The task:
In the data below, which lines contain "Verificación"? List them by copying each one.

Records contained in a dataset
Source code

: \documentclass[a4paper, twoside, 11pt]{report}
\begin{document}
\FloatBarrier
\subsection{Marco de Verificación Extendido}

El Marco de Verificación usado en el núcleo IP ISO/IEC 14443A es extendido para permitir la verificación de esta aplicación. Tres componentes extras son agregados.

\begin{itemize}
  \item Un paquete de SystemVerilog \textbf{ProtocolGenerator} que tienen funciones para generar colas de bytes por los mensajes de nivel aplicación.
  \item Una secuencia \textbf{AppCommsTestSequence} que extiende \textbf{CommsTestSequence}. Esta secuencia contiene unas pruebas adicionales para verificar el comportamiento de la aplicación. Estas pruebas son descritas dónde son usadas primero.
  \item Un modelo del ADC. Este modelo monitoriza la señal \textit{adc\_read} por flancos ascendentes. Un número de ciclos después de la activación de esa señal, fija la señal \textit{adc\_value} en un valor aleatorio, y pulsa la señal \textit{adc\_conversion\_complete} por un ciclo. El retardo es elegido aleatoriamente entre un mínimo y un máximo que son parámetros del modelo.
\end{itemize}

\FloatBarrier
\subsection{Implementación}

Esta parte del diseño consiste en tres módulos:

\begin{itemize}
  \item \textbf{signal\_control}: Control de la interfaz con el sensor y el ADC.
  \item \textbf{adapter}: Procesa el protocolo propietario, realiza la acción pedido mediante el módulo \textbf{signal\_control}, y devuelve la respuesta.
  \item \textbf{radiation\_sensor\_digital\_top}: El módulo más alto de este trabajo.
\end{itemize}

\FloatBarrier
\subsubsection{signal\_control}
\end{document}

Task response:
\subsection{Marco de Verificación Extendido}
El Marco de Verificación usado en el núcleo IP ISO/IEC 14443A es extendido para permitir la verificación de esta aplicación. Tres componentes extras son agregados.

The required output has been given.